## Exercise materials
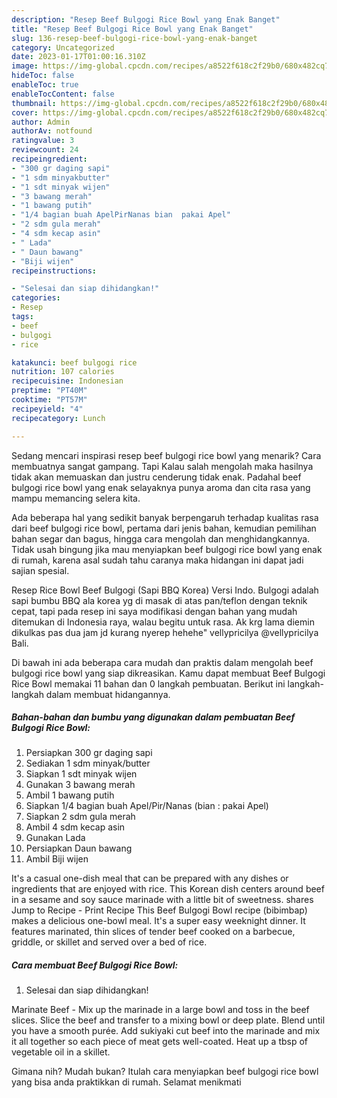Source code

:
 ```yaml
---
description: "Resep Beef Bulgogi Rice Bowl yang Enak Banget"
title: "Resep Beef Bulgogi Rice Bowl yang Enak Banget"
slug: 136-resep-beef-bulgogi-rice-bowl-yang-enak-banget
category: Uncategorized
date: 2023-01-17T01:00:16.310Z
image: https://img-global.cpcdn.com/recipes/a8522f618c2f29b0/680x482cq70/beef-bulgogi-rice-bowl-foto-resep-utama.jpg
hideToc: false
enableToc: true
enableTocContent: false
thumbnail: https://img-global.cpcdn.com/recipes/a8522f618c2f29b0/680x482cq70/beef-bulgogi-rice-bowl-foto-resep-utama.jpg
cover: https://img-global.cpcdn.com/recipes/a8522f618c2f29b0/680x482cq70/beef-bulgogi-rice-bowl-foto-resep-utama.jpg
author: Admin
authorAv: notfound
ratingvalue: 3
reviewcount: 24
recipeingredient:
- "300 gr daging sapi"
- "1 sdm minyakbutter"
- "1 sdt minyak wijen"
- "3 bawang merah"
- "1 bawang putih"
- "1/4 bagian buah ApelPirNanas bian  pakai Apel"
- "2 sdm gula merah"
- "4 sdm kecap asin"
- " Lada"
- " Daun bawang"
- "Biji wijen"
recipeinstructions:

- "Selesai dan siap dihidangkan!"
categories:
- Resep
tags:
- beef
- bulgogi
- rice

katakunci: beef bulgogi rice 
nutrition: 107 calories
recipecuisine: Indonesian
preptime: "PT40M"
cooktime: "PT57M"
recipeyield: "4"
recipecategory: Lunch

---
```



Sedang mencari inspirasi resep beef bulgogi rice bowl yang menarik? Cara membuatnya sangat gampang. Tapi Kalau salah mengolah maka hasilnya tidak akan memuaskan dan justru cenderung tidak enak. Padahal beef bulgogi rice bowl yang enak selayaknya punya aroma dan cita rasa yang mampu memancing selera kita.


Ada beberapa hal yang sedikit banyak berpengaruh terhadap kualitas rasa dari beef bulgogi rice bowl, pertama dari jenis bahan, kemudian pemilihan bahan segar dan bagus, hingga cara mengolah dan menghidangkannya. Tidak usah bingung jika mau menyiapkan beef bulgogi rice bowl yang enak di rumah, karena asal sudah tahu caranya maka hidangan ini dapat jadi sajian spesial.

Resep Rice Bowl Beef Bulgogi (Sapi BBQ Korea) Versi Indo. Bulgogi adalah sapi bumbu BBQ ala korea yg di masak di atas pan/teflon dengan teknik cepat, tapi pada resep ini saya modifikasi dengan bahan yang mudah ditemukan di Indonesia raya, walau begitu untuk rasa. Ak krg lama diemin dikulkas pas dua jam jd kurang nyerep hehehe&#34; vellypricilya @vellypricilya Bali.


Di bawah ini ada beberapa cara mudah dan praktis dalam mengolah beef bulgogi rice bowl yang siap dikreasikan. Kamu dapat membuat Beef Bulgogi Rice Bowl memakai 11 bahan dan 0 langkah pembuatan. Berikut ini langkah-langkah dalam membuat hidangannya.

<!--inarticleads1-->

##### Bahan-bahan dan bumbu yang digunakan dalam pembuatan Beef Bulgogi Rice Bowl:

1. Persiapkan 300 gr daging sapi
1. Sediakan 1 sdm minyak/butter
1. Siapkan 1 sdt minyak wijen
1. Gunakan 3 bawang merah
1. Ambil 1 bawang putih
1. Siapkan 1/4 bagian buah Apel/Pir/Nanas (bian : pakai Apel)
1. Siapkan 2 sdm gula merah
1. Ambil 4 sdm kecap asin
1. Gunakan  Lada
1. Persiapkan  Daun bawang
1. Ambil Biji wijen


It&#39;s a casual one-dish meal that can be prepared with any dishes or ingredients that are enjoyed with rice. This Korean dish centers around beef in a sesame and soy sauce marinade with a little bit of sweetness. shares Jump to Recipe - Print Recipe This Beef Bulgogi Bowl recipe (bibimbap) makes a delicious one-bowl meal. It&#39;s a super easy weeknight dinner. It features marinated, thin slices of tender beef cooked on a barbecue, griddle, or skillet and served over a bed of rice. 

<!--inarticleads2-->

##### Cara membuat Beef Bulgogi Rice Bowl:


1. Selesai dan siap dihidangkan!

Marinate Beef - Mix up the marinade in a large bowl and toss in the beef slices. Slice the beef and transfer to a mixing bowl or deep plate. Blend until you have a smooth purée. Add sukiyaki cut beef into the marinade and mix it all together so each piece of meat gets well-coated. Heat up a tbsp of vegetable oil in a skillet. 

Gimana nih? Mudah bukan? Itulah cara menyiapkan beef bulgogi rice bowl yang bisa anda praktikkan di rumah. Selamat menikmati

## Aim of the exercise
Lines that contain "wijen" should be pulled from the entries above and reported.

## Answer to this exercise
- "1 sdt minyak wijen"
- "Biji wijen"
1. Siapkan 1 sdt minyak wijen
1. Ambil Biji wijen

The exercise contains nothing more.